- [DATA FOR PROCESSING]
# # #

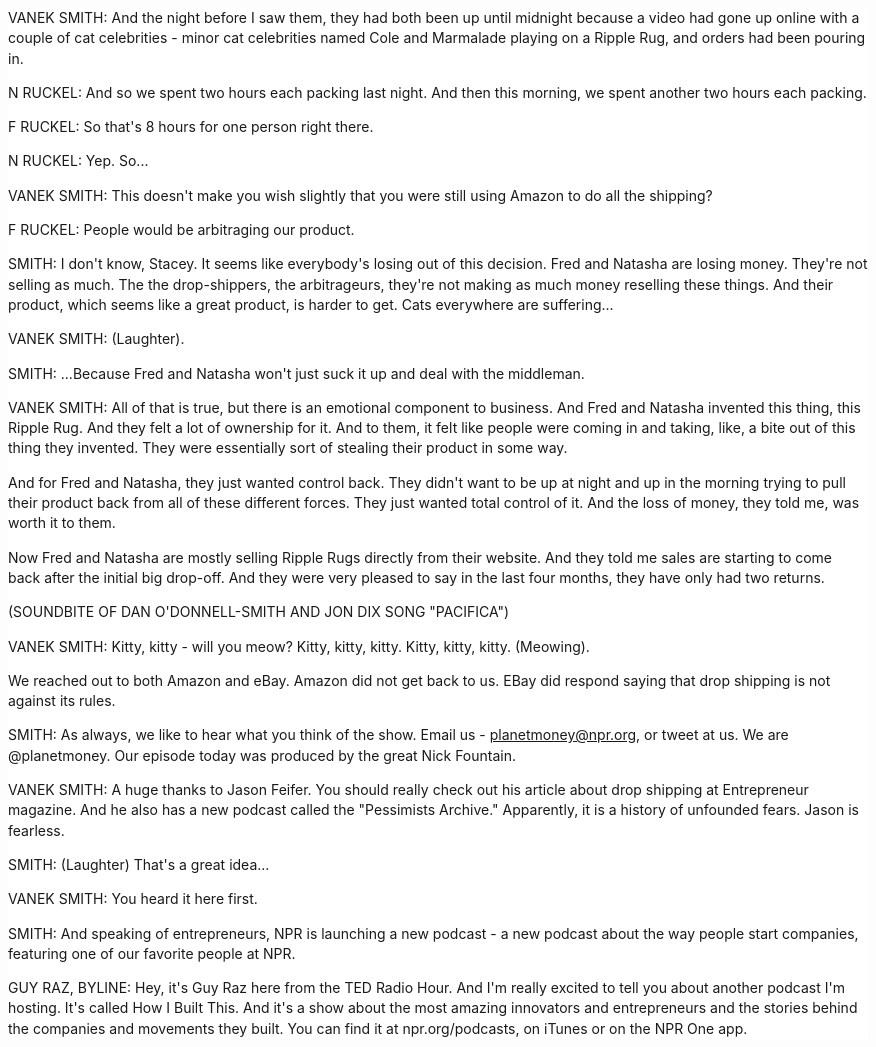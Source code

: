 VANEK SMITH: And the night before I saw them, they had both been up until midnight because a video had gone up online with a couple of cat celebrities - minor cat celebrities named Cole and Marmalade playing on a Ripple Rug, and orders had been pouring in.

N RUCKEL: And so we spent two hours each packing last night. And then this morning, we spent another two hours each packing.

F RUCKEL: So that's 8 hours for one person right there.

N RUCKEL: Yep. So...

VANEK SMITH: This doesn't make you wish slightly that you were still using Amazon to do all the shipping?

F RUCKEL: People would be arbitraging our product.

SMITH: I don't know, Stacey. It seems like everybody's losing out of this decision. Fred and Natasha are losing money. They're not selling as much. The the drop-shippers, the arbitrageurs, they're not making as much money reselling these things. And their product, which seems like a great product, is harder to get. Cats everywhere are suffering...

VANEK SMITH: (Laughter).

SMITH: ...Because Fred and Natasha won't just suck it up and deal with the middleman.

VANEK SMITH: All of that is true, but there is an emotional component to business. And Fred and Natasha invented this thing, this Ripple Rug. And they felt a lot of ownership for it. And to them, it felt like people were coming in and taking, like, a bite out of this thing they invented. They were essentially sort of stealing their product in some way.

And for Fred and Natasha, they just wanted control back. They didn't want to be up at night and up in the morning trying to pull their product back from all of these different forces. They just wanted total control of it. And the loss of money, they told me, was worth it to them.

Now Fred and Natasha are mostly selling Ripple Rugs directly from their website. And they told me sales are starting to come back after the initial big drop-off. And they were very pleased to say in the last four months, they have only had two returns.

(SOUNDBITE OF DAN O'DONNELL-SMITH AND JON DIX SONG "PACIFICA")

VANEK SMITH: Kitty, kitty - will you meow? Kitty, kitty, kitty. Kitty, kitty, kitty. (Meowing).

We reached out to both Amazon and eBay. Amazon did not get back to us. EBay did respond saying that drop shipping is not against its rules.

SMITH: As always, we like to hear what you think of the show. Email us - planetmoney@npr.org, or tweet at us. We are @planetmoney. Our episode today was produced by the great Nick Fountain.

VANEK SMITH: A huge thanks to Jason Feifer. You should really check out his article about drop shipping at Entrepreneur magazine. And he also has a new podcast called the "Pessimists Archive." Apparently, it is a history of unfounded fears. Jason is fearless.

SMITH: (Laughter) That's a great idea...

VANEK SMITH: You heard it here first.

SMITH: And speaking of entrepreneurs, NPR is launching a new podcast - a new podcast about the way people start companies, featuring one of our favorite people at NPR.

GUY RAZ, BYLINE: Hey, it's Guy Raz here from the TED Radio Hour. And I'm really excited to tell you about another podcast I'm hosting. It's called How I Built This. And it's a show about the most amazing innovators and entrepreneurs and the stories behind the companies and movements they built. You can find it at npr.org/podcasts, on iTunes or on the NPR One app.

# # #

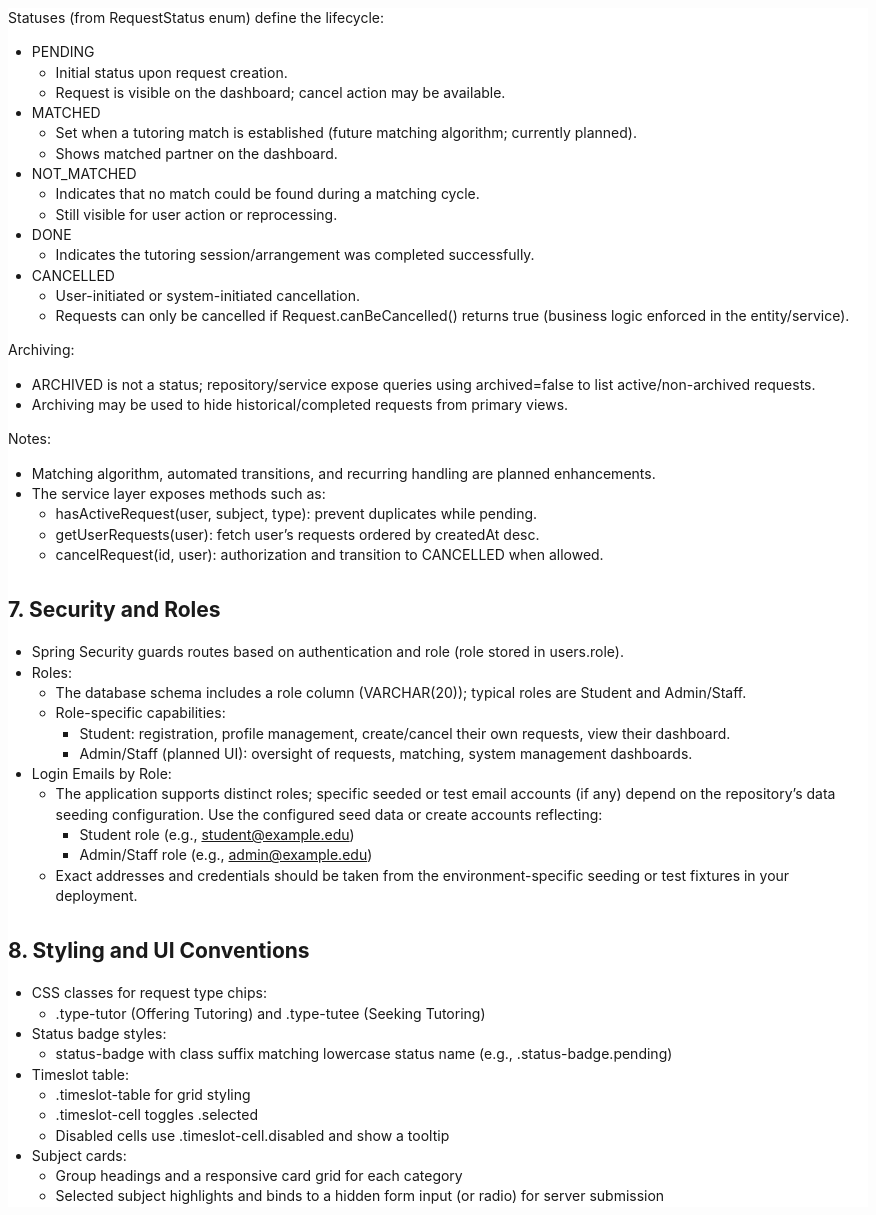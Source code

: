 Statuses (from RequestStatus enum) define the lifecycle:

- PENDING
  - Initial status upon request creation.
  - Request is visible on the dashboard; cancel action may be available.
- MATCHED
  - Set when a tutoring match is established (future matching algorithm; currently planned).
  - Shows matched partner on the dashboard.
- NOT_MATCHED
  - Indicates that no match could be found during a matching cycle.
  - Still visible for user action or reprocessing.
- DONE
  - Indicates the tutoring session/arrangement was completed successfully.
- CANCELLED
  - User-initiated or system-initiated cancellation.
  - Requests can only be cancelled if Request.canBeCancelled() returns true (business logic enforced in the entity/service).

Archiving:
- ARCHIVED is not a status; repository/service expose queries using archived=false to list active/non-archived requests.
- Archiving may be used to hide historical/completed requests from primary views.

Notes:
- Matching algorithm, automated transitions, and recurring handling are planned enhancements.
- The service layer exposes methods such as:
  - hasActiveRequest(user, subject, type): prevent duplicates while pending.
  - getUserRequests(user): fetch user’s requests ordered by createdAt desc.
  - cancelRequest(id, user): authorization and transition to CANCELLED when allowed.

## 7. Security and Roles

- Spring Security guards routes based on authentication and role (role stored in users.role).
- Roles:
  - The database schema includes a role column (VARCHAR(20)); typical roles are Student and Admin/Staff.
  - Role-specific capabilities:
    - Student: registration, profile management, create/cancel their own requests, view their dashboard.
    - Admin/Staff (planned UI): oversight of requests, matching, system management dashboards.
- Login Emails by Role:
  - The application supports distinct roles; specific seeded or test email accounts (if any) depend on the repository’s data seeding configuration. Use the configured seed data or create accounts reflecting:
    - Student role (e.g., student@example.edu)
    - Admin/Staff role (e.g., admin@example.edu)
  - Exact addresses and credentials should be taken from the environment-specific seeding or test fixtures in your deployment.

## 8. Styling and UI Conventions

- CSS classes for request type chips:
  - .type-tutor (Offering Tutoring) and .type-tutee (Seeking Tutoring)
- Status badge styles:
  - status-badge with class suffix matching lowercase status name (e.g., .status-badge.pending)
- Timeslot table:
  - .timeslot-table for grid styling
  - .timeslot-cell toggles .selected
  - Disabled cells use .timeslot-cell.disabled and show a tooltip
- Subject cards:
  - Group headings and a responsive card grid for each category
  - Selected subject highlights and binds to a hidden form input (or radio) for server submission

# # #

- [AIM OF THE TASK]
Return every line from the entries above that includes the word "Archiving".

- [SOLUTION FOR THIS TASK]
Archiving:
- Archiving may be used to hide historical/completed requests from primary views.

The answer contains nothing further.